Dataset entries:
━━━━━━━━━━━━━━━━━━━━
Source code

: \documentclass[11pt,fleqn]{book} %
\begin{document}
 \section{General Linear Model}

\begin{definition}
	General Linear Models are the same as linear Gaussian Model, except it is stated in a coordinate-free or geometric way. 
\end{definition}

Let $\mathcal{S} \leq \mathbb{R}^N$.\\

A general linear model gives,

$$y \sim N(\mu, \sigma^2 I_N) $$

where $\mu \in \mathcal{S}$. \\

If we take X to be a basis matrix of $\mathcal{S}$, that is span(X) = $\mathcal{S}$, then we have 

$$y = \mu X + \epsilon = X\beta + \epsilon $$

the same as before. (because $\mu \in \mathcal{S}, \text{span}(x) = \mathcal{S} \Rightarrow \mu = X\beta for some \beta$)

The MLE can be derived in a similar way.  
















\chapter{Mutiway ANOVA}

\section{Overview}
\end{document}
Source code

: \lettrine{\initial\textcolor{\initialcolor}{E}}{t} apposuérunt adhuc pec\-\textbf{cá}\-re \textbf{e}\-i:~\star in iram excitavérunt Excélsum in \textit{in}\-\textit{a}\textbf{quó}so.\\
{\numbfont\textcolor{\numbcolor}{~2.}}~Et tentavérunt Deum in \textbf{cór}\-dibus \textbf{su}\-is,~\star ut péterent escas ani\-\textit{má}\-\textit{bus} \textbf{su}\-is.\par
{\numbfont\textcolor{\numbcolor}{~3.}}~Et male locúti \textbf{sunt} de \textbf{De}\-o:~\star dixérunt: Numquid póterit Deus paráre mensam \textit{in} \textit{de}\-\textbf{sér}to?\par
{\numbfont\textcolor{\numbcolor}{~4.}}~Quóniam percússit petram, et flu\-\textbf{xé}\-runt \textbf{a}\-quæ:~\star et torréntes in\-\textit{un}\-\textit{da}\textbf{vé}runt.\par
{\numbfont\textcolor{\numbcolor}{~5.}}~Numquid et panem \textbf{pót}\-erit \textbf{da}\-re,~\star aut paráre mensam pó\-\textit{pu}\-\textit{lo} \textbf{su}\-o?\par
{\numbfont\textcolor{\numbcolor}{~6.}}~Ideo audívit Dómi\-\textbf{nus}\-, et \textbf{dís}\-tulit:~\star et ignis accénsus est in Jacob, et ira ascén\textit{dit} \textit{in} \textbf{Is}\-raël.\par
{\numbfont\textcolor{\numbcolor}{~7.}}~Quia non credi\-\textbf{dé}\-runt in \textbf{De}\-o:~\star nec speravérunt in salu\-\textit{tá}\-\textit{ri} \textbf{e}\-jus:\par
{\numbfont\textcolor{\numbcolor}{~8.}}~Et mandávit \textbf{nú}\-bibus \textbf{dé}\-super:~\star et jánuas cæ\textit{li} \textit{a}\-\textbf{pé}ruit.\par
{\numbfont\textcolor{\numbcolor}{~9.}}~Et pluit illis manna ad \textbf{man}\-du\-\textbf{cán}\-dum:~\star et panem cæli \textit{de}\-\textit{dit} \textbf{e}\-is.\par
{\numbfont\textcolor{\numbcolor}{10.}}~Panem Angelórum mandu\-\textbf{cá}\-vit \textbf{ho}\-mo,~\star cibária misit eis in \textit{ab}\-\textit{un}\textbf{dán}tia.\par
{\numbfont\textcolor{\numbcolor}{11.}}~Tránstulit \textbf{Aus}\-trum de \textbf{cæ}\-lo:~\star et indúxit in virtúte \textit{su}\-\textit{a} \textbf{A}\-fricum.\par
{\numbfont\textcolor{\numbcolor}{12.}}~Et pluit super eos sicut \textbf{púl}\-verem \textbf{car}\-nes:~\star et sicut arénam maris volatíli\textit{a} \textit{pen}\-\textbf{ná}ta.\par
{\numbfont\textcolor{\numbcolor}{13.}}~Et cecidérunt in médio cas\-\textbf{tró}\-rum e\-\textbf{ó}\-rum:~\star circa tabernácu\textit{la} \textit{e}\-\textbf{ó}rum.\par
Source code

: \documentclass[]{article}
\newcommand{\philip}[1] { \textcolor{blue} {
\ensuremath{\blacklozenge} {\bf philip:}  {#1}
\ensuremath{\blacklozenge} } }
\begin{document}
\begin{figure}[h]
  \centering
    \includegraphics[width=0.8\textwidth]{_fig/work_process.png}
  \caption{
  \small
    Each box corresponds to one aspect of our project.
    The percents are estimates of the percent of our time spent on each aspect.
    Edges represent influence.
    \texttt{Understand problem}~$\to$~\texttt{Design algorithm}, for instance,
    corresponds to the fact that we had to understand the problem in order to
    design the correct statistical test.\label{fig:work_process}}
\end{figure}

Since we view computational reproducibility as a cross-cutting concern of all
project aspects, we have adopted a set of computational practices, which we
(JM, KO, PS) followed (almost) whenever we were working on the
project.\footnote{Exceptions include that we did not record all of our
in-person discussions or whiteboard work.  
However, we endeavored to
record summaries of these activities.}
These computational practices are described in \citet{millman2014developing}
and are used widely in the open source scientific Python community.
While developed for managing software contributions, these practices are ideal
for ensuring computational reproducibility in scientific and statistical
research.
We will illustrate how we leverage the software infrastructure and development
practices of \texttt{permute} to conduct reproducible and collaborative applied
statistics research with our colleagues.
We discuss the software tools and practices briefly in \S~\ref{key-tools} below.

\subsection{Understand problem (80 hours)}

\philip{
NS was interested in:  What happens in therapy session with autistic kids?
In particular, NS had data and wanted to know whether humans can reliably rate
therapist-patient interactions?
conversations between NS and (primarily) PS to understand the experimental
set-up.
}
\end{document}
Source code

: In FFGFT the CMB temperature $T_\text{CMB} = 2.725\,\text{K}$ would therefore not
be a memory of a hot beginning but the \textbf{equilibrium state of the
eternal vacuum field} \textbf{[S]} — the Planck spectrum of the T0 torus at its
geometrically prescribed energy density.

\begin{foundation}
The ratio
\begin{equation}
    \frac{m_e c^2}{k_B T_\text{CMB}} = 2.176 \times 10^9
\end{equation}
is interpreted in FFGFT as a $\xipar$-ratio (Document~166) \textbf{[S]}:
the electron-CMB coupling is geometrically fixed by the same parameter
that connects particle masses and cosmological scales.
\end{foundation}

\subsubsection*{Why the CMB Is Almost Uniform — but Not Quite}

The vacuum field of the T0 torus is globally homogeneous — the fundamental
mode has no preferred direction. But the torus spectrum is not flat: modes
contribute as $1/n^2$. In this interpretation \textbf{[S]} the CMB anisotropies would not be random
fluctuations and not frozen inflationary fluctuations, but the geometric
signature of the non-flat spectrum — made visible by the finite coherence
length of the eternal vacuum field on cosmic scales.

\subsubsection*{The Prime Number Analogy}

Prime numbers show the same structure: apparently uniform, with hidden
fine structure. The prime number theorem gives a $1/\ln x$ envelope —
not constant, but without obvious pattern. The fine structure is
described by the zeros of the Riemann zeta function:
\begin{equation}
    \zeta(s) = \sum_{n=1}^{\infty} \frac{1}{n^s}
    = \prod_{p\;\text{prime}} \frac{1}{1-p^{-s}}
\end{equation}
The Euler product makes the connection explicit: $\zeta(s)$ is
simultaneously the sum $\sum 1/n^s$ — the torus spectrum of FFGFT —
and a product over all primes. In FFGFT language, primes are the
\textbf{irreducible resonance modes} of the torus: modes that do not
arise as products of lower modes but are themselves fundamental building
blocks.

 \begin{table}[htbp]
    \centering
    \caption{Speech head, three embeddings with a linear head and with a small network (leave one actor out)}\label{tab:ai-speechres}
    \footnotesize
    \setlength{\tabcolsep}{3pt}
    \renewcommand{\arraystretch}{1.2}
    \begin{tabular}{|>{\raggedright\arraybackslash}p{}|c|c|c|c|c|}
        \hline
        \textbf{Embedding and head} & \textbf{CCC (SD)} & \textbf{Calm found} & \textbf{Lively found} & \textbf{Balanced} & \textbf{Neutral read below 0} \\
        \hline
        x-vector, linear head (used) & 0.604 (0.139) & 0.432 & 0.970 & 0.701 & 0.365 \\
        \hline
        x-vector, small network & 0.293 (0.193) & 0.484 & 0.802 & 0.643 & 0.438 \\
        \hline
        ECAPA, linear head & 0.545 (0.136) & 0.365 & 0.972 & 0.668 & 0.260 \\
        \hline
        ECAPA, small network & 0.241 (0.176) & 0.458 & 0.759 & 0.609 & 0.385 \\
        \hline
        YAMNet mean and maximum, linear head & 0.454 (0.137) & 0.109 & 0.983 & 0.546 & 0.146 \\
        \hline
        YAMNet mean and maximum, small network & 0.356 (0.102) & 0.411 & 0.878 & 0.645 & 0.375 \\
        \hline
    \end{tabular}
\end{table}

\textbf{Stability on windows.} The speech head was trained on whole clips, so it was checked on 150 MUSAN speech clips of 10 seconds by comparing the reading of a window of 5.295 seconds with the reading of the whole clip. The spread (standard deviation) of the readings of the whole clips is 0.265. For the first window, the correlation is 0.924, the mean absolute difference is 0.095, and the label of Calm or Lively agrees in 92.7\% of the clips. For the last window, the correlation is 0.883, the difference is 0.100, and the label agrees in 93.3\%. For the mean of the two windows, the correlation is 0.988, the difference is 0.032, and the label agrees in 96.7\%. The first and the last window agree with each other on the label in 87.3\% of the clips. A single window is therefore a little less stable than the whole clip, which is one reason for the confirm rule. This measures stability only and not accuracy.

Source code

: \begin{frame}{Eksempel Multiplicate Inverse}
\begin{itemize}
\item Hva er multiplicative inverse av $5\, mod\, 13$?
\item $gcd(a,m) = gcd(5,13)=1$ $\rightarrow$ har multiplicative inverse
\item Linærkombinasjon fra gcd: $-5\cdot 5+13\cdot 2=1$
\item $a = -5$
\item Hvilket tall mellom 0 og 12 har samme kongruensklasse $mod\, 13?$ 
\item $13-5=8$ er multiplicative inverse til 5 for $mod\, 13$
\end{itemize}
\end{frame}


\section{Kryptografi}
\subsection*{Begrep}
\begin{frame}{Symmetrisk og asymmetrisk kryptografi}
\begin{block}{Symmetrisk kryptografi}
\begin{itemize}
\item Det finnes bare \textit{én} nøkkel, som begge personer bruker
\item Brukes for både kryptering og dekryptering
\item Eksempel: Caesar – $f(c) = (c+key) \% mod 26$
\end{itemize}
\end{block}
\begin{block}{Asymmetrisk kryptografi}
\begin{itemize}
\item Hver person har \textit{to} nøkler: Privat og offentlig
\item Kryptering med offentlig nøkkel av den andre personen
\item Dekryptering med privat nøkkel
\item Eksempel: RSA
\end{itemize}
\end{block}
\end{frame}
━━━━━━━━━━━━━━━━━━━━
YOUR GOAL:
In the records above, the line with "design the correct" marks the start and the line with "therapist-patient interactions?" marks the end; copy that stretch exactly, both lines included, and nothing else.

REPLY TO THE TASK:
    design the correct statistical test.\label{fig:work_process}}
\end{figure}

Since we view computational reproducibility as a cross-cutting concern of all
project aspects, we have adopted a set of computational practices, which we
(JM, KO, PS) followed (almost) whenever we were working on the
project.\footnote{Exceptions include that we did not record all of our
in-person discussions or whiteboard work.  
However, we endeavored to
record summaries of these activities.}
These computational practices are described in \citet{millman2014developing}
and are used widely in the open source scientific Python community.
While developed for managing software contributions, these practices are ideal
for ensuring computational reproducibility in scientific and statistical
research.
We will illustrate how we leverage the software infrastructure and development
practices of \texttt{permute} to conduct reproducible and collaborative applied
statistics research with our colleagues.
We discuss the software tools and practices briefly in \S~\ref{key-tools} below.

\subsection{Understand problem (80 hours)}

\philip{
NS was interested in:  What happens in therapy session with autistic kids?
In particular, NS had data and wanted to know whether humans can reliably rate
therapist-patient interactions?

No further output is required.